Unknown to many visitors, the Casa Navarro State Historic Site was part of a vibrant San Antonio neighborhood that thrived for nearly 100 years after José Antonio Navarro’s death in 1871. Although Navarro’s historic home has seen many residents over the years – most had no idea that it once belonged to the Tejano statesman.
San Antonio was a boomtown when Navarro had his home built in the 1850s. The city’s population doubled during that decade, and many Tejanos built their homes along the west bank of San Pedro Creek—a clear-running stream just a few yards away from Casa Navarro, now a narrow channel mostly hidden by concrete and brick. This area came to be known as “Laredito” or “Little Laredo.”
Laredito was a well-established neighborhood by the twentieth century, with family homes spreading out across several blocks. Many small “mom and pop” businesses lined the unpaved streets, including grocers, merchants, printers, doctors, and lawyers. Central to this neighborhood was the newly constructed market house, which has been demolished.
In 1910, a bloody, decade-long revolution broke out in Mexico. San Antonio absorbed many refugees fleeing the violence. During this time, a young couple named María and Petronilo Diaz left their home in La Barca, Jalisco, to live in San Antonio. A few years later, Maria became a widow. Left to raise her family alone, she persisted and made a life for herself in San Antonio.
In the 1950s, she moved into a small adobe home on Nueva Street, now the kitchen building at Casa Navarro. Just west of her back door, the two-story adobe building was a bar and dancehall called El Jacalito.
Across the street, María’s daughter, Elisa Diaz Sauceda, lived with her husband, Juan Sauceda. None of María’s family, and presumably few of the patrons at La Paloma, were aware that this compound of buildings was the one-time residence of José Antonio Navarro.
María’s daughter and son-in-law had three children: Anna, Christina, and Hortencia. Casa Navarro staff met recently with Hortencia Sauceda to learn more about this previously unrecorded aspect of Casa Navarro’s history.
“We didn't venture out of our vecindad (neighborhood) much. I do recall the neighborhood mothers getting together in the evenings to talk and us kids playing. I remember my grandmother in the kitchen cooking. When it was time to make tamales, we would all be in the kitchen helping embarrar (spread) the masa on the husk. She'd have a big metal tub filled with the husk[s]. She even had a thing where she would grind the corn. There was a tortillería down the street where she would give us a nickel to go buy corn tortillas.”
The family only lived on the property a few years before urban renewal began taking its toll on the Laredito neighborhood. Entire blocks of homes were leveled and residents displaced as parking lots and new buildings were constructed, including the jail next door to Casa Navarro.
“I do recall that when we moved to the Alazan Courts I thought I'd died and gone to heaven. We had a two-story home.

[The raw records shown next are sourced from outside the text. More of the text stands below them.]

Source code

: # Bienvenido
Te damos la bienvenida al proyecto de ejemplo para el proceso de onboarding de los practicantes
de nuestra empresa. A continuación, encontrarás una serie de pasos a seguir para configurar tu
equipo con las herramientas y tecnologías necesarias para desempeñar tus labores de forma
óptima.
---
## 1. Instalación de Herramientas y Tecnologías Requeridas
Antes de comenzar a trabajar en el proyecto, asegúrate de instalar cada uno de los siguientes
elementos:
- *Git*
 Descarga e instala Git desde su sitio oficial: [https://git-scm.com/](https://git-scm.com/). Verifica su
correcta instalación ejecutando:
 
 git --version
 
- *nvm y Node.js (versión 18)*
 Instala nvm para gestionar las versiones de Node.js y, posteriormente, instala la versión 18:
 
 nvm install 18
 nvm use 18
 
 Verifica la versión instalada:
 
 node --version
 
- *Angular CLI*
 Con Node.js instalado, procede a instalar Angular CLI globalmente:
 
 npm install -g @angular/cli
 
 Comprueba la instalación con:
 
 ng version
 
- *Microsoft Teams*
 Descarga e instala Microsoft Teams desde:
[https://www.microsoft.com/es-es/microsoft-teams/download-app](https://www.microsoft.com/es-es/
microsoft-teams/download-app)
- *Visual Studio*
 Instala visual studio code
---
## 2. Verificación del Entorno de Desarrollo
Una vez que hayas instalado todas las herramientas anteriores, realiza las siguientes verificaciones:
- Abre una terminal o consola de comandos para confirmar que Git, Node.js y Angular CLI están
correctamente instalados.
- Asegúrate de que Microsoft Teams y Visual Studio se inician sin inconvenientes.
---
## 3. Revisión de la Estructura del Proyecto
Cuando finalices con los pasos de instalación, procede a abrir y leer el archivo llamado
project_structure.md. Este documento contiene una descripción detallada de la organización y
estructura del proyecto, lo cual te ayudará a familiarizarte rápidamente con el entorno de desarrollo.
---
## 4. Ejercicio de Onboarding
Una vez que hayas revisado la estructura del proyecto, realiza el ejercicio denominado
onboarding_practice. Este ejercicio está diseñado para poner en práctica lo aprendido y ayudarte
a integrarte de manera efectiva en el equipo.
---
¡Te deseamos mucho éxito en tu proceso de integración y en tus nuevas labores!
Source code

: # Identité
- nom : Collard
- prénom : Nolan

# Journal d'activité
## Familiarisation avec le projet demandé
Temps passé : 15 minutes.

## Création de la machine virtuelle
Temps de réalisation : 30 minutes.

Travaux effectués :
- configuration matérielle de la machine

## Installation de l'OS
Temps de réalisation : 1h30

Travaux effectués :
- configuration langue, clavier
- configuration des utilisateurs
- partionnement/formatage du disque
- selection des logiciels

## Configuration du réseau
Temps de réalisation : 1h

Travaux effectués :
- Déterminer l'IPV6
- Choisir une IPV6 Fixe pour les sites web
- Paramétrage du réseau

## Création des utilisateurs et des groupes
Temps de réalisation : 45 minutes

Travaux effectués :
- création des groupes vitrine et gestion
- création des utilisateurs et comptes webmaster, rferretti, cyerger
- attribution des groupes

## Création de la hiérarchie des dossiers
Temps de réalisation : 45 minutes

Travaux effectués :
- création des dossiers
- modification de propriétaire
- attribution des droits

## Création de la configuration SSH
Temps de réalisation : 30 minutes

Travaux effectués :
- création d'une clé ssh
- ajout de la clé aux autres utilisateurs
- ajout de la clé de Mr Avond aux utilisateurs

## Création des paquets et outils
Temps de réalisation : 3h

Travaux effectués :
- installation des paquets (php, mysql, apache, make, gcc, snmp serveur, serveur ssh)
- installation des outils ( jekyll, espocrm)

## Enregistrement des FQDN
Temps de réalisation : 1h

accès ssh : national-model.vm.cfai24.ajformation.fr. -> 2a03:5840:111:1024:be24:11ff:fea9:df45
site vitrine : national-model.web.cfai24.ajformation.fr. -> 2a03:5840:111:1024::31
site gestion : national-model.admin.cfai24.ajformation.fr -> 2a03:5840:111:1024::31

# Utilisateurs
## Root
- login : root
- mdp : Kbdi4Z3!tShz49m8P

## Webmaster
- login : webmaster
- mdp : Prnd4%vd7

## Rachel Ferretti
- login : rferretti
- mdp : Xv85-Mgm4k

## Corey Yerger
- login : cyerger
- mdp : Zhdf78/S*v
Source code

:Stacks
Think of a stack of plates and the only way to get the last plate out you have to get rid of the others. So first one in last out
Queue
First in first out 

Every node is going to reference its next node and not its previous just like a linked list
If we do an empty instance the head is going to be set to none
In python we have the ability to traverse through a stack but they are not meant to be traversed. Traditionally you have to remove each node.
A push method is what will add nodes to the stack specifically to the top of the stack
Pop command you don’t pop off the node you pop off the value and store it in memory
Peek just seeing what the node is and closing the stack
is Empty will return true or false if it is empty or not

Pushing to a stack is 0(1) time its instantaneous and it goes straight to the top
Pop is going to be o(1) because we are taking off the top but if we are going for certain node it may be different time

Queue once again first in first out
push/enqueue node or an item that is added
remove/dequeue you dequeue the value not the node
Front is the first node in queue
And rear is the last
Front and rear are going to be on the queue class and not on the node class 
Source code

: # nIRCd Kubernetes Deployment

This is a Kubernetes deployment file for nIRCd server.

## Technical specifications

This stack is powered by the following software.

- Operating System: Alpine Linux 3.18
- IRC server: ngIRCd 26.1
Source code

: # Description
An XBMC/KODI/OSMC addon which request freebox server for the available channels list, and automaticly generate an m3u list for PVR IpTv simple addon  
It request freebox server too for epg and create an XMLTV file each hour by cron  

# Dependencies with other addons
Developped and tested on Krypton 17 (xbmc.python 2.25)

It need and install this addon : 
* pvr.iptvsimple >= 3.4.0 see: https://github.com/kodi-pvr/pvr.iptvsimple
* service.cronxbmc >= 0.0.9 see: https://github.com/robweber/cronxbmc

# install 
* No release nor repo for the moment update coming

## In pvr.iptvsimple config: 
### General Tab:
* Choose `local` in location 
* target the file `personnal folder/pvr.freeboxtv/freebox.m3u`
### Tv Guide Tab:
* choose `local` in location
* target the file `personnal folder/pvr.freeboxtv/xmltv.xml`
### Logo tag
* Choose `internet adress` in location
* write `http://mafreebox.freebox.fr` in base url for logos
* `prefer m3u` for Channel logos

We went from living in two rooms to a two-bedroom, separate kitchen, living room, and the biggie, a bathroom of our own. There was even grass in the front and backyard… So I think for us it was an improvement.”
As the neighborhood emptied, Hortencia’s grandmother, María Diaz witnessed the destruction of the community around her. As the dwellings and small businesses surrounding Casa Navarro were turned into parking lots and stark buildings, she held out for nearly a year. Finally, with the neighborhood leveled, she joined her family at Alazan Courts.
Casa Navarro was nearly destroyed during urban renewal. Thanks to the efforts of the San Antonio Conservation Society, Navarro descendants, and dedicated citizens, it was spared the bulldozers. Today it stands as a relic; more than the one-time residence of a Tejano statesman, it is also witness to generations of people who once called these walls home.